世界中で銀が「魔除け」として重用されてきた大きな理由は、銀がもつその殺菌・抗菌作用にあると言えるでしょう。

その効能をもたらすのは正確には銀(Ag)ではなく銀イオン(Ag +)ではあるものの、例えば銀食器に食べ物・水分・唾液などが触れると表面から微量の銀イオンが溶け出し細菌の増殖を抑える効果を持っています。

また、ヨーロッパや中国では貴族の毒殺対策として銀食器が多く使われていたことをご存知の方も多いはず。

かつて暗殺用の毒として多用されたヒ素化合物が銀食器に触れると黒く変色する(実際にはヒ素ではなくヒ素精錬時の不純物として混入した硫黄に反応していた)逸話などから、「銀」というマテリアルそのものに悪いものを退ける力を見出した人が世界中にいたのです。

吸血鬼や狼男といった魔物への対抗手段として「銀の弾丸」が構想されたのもこうした理由からだと言えるでしょう。

■銀そのものを魔除けとする人々

こうした、銀そのものを魔除けとする考え方を元に銀のアクセサリーを身につける人々がいます。

トゥアレグ・シルバーで有名なサハラ砂漠のトゥアレグ族は、を預言者ムハンマドの「恵みの金属」、逆には不運をもたらす「悪魔の金属」とし、魔除けとして銀で作られた装身具を身につけました。

ムハンマド自身が銀の指輪を着用していたという聖伝(ハディース)に基づき、サハラの厳しい環境において、災いから身を守り、幸運をもたらす金属として重宝されました。

■銀の形や付属品に魔除けの効能を見出す人々

シルバージュエリーに魔除けの願いを込める人々の中には、銀そのものが魔除け…というより、銀製のアクセサリーの形や付随品に魔除けの効能を見出す人々も少なくありません。

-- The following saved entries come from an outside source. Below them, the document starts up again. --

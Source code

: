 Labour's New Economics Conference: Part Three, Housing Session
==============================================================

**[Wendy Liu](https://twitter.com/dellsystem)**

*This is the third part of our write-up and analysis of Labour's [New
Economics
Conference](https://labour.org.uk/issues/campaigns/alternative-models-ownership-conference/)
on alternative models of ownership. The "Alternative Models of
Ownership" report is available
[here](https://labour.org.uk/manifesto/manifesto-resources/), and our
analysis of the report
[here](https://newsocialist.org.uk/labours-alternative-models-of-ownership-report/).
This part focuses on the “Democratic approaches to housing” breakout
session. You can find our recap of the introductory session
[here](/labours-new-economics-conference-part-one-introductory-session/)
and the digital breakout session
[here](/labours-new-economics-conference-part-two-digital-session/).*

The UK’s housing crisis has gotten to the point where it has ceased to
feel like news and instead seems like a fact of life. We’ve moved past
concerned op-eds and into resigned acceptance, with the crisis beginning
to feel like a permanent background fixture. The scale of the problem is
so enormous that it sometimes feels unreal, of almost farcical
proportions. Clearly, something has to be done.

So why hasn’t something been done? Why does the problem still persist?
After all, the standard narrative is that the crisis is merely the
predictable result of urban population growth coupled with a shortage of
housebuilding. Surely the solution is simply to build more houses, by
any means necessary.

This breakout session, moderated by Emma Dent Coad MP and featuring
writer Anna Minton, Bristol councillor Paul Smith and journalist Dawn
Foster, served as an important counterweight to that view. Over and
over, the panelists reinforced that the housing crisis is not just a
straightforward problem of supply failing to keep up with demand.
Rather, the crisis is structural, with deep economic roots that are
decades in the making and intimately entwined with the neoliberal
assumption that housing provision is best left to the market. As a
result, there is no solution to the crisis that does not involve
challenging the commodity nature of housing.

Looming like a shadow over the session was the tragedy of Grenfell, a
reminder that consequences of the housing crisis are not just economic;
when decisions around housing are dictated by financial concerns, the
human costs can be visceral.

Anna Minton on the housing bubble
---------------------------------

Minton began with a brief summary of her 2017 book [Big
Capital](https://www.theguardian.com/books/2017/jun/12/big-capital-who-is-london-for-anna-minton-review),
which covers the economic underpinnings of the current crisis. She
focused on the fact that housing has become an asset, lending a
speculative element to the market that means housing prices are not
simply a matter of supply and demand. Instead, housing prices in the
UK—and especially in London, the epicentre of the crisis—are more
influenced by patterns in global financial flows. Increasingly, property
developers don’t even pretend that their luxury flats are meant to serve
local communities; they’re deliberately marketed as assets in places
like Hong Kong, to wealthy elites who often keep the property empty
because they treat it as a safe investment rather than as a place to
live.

銀の指輪や首飾りにつけられたトルコ石が魔除けであったり、銀のアクセサリーへの型取りや彫り込み、紋様(たとえば「蛇」「ファティマの手」「錠前」など)を魔除けのシンボルとするケースも世界中でみられます。

いずれにせよ、銀がもつ特性や(金と比べた)入手のしやすさは、今ほど医療・インフラが発達していなかった時代において人々を安心させるお守りだったと言えるでしょう。